■ Work request
Please take the records that follow and repeat exactly the lines starting with the line with "could only be.|そう。|" and going on through the line with "in upon itself.|あらゆるものが、ねじ曲がっている。|".

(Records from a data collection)
####################

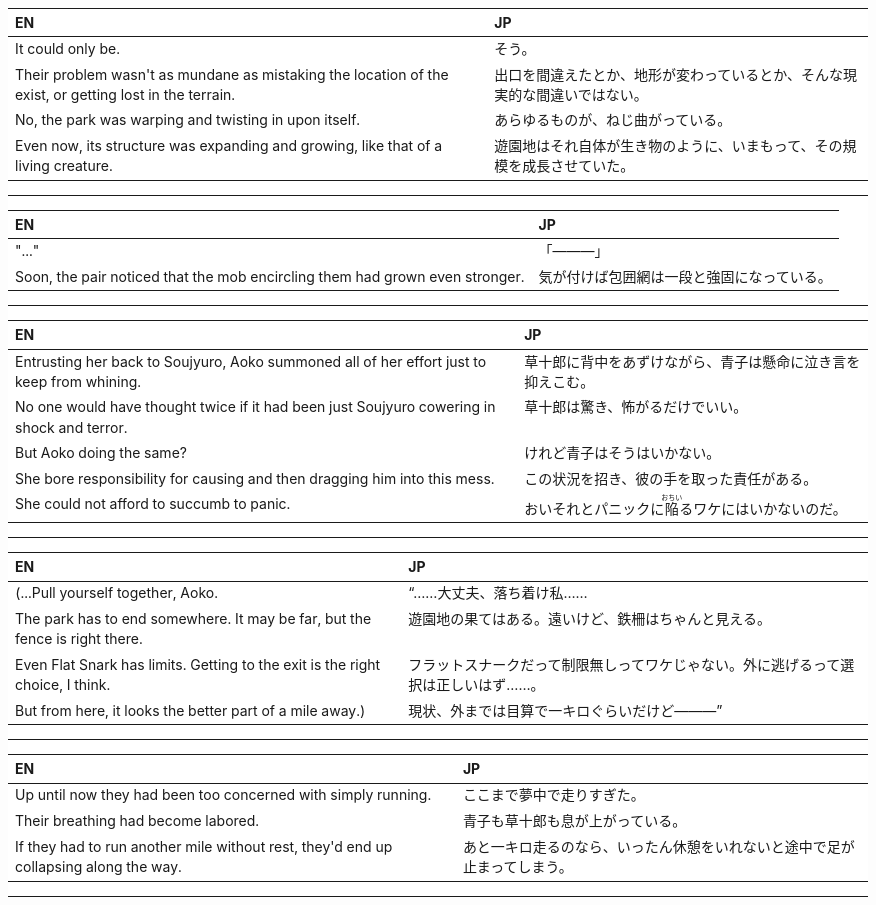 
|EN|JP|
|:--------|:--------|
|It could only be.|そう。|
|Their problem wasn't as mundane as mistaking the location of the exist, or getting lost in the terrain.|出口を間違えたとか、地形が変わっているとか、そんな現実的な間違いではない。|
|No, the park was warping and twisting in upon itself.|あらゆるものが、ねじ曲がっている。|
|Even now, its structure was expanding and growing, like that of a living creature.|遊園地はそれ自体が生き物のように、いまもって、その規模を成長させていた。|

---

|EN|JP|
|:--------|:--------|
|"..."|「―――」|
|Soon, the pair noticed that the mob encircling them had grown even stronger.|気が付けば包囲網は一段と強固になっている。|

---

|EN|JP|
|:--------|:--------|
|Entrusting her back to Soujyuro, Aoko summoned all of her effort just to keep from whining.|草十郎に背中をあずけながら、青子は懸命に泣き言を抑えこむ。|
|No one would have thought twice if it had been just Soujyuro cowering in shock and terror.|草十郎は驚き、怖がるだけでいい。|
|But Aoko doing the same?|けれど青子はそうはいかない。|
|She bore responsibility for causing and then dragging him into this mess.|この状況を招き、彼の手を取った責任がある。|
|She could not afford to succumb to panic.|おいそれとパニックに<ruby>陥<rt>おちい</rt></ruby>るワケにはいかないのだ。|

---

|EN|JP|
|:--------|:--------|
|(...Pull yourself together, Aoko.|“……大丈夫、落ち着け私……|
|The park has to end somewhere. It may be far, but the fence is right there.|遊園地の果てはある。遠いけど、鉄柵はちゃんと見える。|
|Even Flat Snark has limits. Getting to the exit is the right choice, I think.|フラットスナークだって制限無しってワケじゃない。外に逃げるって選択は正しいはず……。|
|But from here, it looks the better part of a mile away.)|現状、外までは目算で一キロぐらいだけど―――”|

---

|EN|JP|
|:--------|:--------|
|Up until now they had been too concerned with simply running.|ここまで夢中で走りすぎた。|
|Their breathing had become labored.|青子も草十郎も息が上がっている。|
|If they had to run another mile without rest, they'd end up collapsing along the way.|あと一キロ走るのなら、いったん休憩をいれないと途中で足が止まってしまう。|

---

####################

■ Response for this exercise
|It could only be.|そう。|
|Their problem wasn't as mundane as mistaking the location of the exist, or getting lost in the terrain.|出口を間違えたとか、地形が変わっているとか、そんな現実的な間違いではない。|
|No, the park was warping and twisting in upon itself.|あらゆるものが、ねじ曲がっている。|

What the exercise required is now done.